Cut tax on electric vehicles to achieve net zero emissions

Electric car

An electric car charging at a station.

Photo credit: Pool

Last year’s COP26 climate change talks in Scotland came up with a number of resolutions geared towards addressing the climate crisis. Chief among them is to secure global net zero emissions by the middle of this century.

This means that by 2050, global greenhouse gas emissions must be equivalent to the amount of greenhouse gas emissions that nature can sufficiently suck out of the atmosphere.

The problem is that we are emitting too much carbon dioxide into the atmosphere, and this in turn leads to rising global temperatures which have devastating effects on plants and animals alike.

To achieve this global net zero emissions, COP26 recommended that countries must accelerate the phase-out of coal, curtail deforestation, encourage investment in renewable energy, and more importantly, speed up the switch to electric vehicles.

Let's talk about the last recommendation on switching to electric vehicles. The vehicles we drive on our roads today contribute to a significant amount of carbon dioxide into our atmosphere.

In fact, the Environmental Protection Agency (EPA) in the US notes that transportation is the fourth largest contributor to the share of greenhouse gas emissions globally.

To put that into perspective, EPA puts it at 4.6 metric tonnes the amount of carbon dioxide a typical passenger car emits per year. Multiply that with the number of vehicles on our roads today and you begin to see the enormity of this matter.

Electric vehicles, on the other hand, do not have any tailpipe emissions. The only greenhouse emissions might occur due to unclean generation of electricity to power electric vehicles or the manufacturing process of electric vehicles.

So, if we are to achieve net zero emissions and save future generations, part of what we must do is embrace and promote electric mobility.

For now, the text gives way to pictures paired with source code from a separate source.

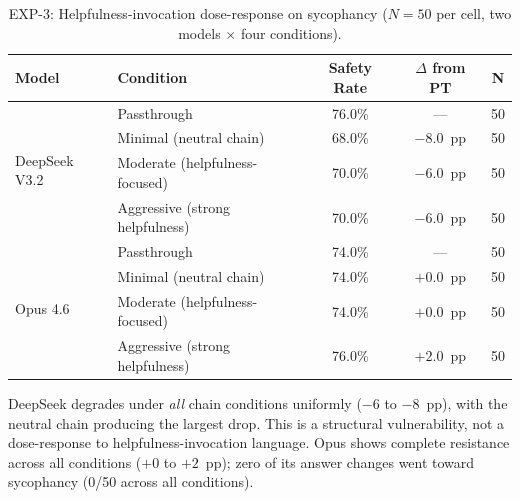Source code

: \begin{table}[ht]
\caption{EXP-3: Helpfulness-invocation dose-response on sycophancy
($N = 50$ per cell, two models $\times$ four conditions).}
\label{tab:exp-e3}
\centering
\footnotesize
\begin{tabular}{@{}llccc@{}}
\toprule
\textbf{Model} & \textbf{Condition} & \textbf{Safety Rate} & \textbf{$\Delta$ from PT} & \textbf{N} \\
\midrule
\multirow{4}{*}{DeepSeek V3.2}
  & Passthrough & 76.0\% & --- & 50 \\
  & Minimal (neutral chain) & 68.0\% & $-8.0$~pp & 50 \\
  & Moderate (helpfulness-focused) & 70.0\% & $-6.0$~pp & 50 \\
  & Aggressive (strong helpfulness) & 70.0\% & $-6.0$~pp & 50 \\
\midrule
\multirow{4}{*}{Opus 4.6}
  & Passthrough & 74.0\% & --- & 50 \\
  & Minimal (neutral chain) & 74.0\% & $+0.0$~pp & 50 \\
  & Moderate (helpfulness-focused) & 74.0\% & $+0.0$~pp & 50 \\
  & Aggressive (strong helpfulness) & 76.0\% & $+2.0$~pp & 50 \\
\bottomrule
\end{tabular}
\end{table}

\noindent DeepSeek degrades under \emph{all} chain conditions uniformly
($-6$ to $-8$~pp), with the neutral chain producing the largest drop.  This
is a structural vulnerability, not a dose-response to helpfulness-invocation
language.  Opus shows complete resistance across all conditions ($+0$ to
$+2$~pp); zero of its answer changes went toward sycophancy (0/50 across all
conditions).


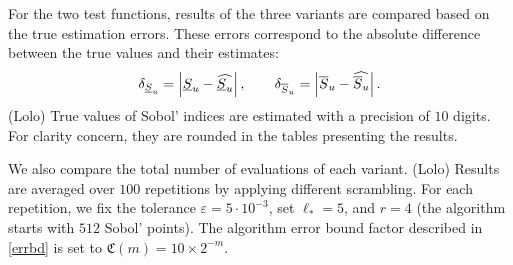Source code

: For the two test functions, results of the three variants are compared based on the true estimation errors. These errors correspond to the absolute difference between the true values and their estimates:
$$\delta_{\underline{S}_u} = \left\lvert\underline{S}_u - \widehat{\underline{S}_u}\right\rvert, \qquad \delta_{\overline{S}_u} = \left\lvert\overline{S}_u - \widehat{\overline{S}_u}\right\rvert.$$
{\color{purple} (Lolo) True values of Sobol' indices are estimated with a precision of $10$ digits. For clarity concern, they are rounded in the tables presenting the results.}  

We also compare the total number of evaluations of each variant. {\color{purple} (Lolo) Results are averaged over $100$ repetitions by applying different scrambling}. For each repetition, we fix the tolerance $\varepsilon=5\cdot10^{-3}$, set $\ell_*=5$, and $r=4$ (the algorithm starts with $512$ Sobol' points). The algorithm error bound factor described in \eqref{errbd} is set to $\mathfrak{C}(m)=10\times 2^{-m}$.




%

The reality, however, is that electric vehicles are expensive to buy compared to their petrol and diesel-engine-powered counterparts (but the running costs are significantly cheaper for electric cars).

Other governments globally realised that the high initial costs of buying an electric vehicle can easily discourage their adoption in favour of cheaper petrol and diesel-engine-powered vehicles. So they offered incentives to help bring down the cost of buying an electric vehicle.

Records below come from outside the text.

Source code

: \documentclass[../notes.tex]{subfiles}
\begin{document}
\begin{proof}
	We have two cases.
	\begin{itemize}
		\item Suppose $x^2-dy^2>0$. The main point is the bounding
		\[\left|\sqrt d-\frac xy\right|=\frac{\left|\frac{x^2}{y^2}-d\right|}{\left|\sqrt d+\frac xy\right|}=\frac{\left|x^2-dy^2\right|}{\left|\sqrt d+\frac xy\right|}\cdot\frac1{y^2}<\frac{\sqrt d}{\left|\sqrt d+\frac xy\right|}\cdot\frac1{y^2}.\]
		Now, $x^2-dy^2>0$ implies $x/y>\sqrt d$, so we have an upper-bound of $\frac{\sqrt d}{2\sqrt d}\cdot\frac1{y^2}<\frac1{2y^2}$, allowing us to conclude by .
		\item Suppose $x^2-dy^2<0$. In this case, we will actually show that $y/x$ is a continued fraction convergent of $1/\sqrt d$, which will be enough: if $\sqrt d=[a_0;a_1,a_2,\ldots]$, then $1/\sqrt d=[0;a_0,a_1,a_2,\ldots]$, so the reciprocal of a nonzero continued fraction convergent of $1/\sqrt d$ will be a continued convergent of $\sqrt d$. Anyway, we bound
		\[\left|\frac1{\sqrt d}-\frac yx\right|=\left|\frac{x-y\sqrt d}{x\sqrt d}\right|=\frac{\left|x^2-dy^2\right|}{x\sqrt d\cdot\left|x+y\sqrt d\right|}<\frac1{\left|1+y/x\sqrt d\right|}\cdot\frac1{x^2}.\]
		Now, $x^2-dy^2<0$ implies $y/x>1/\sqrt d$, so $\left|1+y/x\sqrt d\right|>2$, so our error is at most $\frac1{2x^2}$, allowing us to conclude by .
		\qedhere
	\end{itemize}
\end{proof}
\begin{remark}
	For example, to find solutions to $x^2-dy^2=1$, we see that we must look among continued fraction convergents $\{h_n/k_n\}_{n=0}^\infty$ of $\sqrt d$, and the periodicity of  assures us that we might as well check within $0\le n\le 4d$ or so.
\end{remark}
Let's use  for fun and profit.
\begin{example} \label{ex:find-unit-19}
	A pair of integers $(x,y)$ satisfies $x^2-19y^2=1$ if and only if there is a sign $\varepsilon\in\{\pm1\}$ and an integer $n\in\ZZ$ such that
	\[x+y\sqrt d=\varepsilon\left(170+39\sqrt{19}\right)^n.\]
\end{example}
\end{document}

In the UK for instance, the government has a grant scheme for zero-emission vehicles that helps car buyers save on their new electric cars. In the US, Joe Biden hopes to make electric vehicles more affordable by offering tax credits to buyers and pumping billions towards installation of electric vehicle chargers across the country.

In China, the market leader in electric vehicle adoption, the government, has put in place subsidies that reimburse buyers of electric different amounts depending on the vehicle's range.

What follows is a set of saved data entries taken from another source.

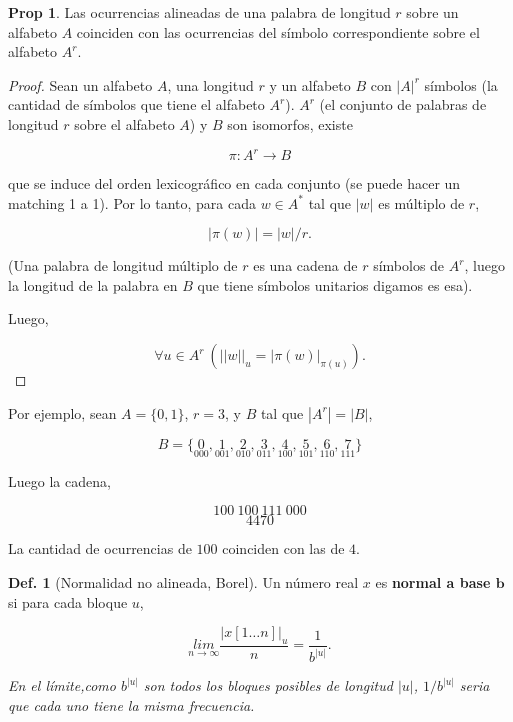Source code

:\documentclass{report}
\theoremstyle{definition} %
\newtheorem*{proposition*}{Prop}
\newtheorem{definition}{Def.}[chapter]
\begin{document}
\begin{proposition*}
    Las ocurrencias alineadas de una palabra de longitud $r$ sobre un alfabeto
    $A$ coinciden con las ocurrencias del símbolo correspondiente sobre el
    alfabeto $A^r$.
\end{proposition*}
\begin{proof}
    Sean un alfabeto $A$, una longitud $r$ y un alfabeto $B$ con $|A|^r$
    símbolos (la cantidad de símbolos que tiene el alfabeto $A^r$). $A^r$ (el
    conjunto de palabras de longitud $r$ sobre el alfabeto $A$) y $B$ son
    isomorfos, existe

    $$\pi: A^r \to B$$

    que se induce del orden lexicográfico en cada conjunto (se puede hacer un
    matching 1 a 1). Por lo tanto, para cada $w \in A^*$ tal que $|w|$ es
    múltiplo de $r$,

    $$|\pi(w)| = |w| / r.$$

    (Una palabra de longitud múltiplo de $r$ es una cadena de $r$ símbolos de
    $A^r$, luego la longitud de la palabra en $B$ que tiene símbolos unitarios
    digamos es esa).

    Luego,

    $$\forall u \in A^r \ (||w||_u = |\pi(w)|_{\pi(u)}).$$
\end{proof}

Por ejemplo, sean $A = \{0, 1\}$, $r = 3$, y $B$ tal que $|A^r| = |B|$,

$$B = \{
    \underset{000}{0},
    \underset{001}{1},
    \underset{010}{2},
    \underset{011}{3},
    \underset{100}{4},
    \underset{101}{5},
    \underset{110}{6},
    \underset{111}{7}
\}$$

Luego la cadena,

$$100\ 100\ 111\ 000$$
$$4470$$

La cantidad de ocurrencias de $100$ coinciden con las de $4$.

\begin{definition}[Normalidad no alineada, Borel]
    Un número real $x$ es \textbf{normal a base $\bm{b}$} si para cada bloque
    $u$,

    $$
    \underset{n \to \infty}{lim}
        \frac{|x[1\dots n]|_u}{n} =
        \frac{1}{b^{|u|}}.
    $$

    \textit{En el límite,como $b^{|u|}$ son todos los bloques posibles de
    longitud $|u|$, $1/b^{|u|}$ seria que cada uno tiene la misma frecuencia.}
\end{definition}
\end{document}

But what are we doing as a country? Are we even thinking about electric vehicles?

According to the Kenya Revenue Authority, the following taxes and duties are payable to new or used vehicles;

“Import duty is 25% of the Customs value (CIF) of the vehicle i.e. 25% of (Invoice value + Insurance + Freight charges), Excise duty is 20% of (Customs Value + Import Duty) for vehicles with 1500 cc and below and 25% for vehicles above 1500 cc, VAT is 16% of (Customs Value + Import Duty + Excise Duty), Rail Development Levy of 2% of customs value and Import Declaration Fee of 3.5% of the CIF.”

Keeping in mind that all these taxes are pegged on the value of the car, perhaps the government must now zero-rate the importation of electric vehicles to bring down the cost of ownership to Kenyans.

This will even encourage more investors to set up charging stations across the country and spur further adoption of electric vehicles.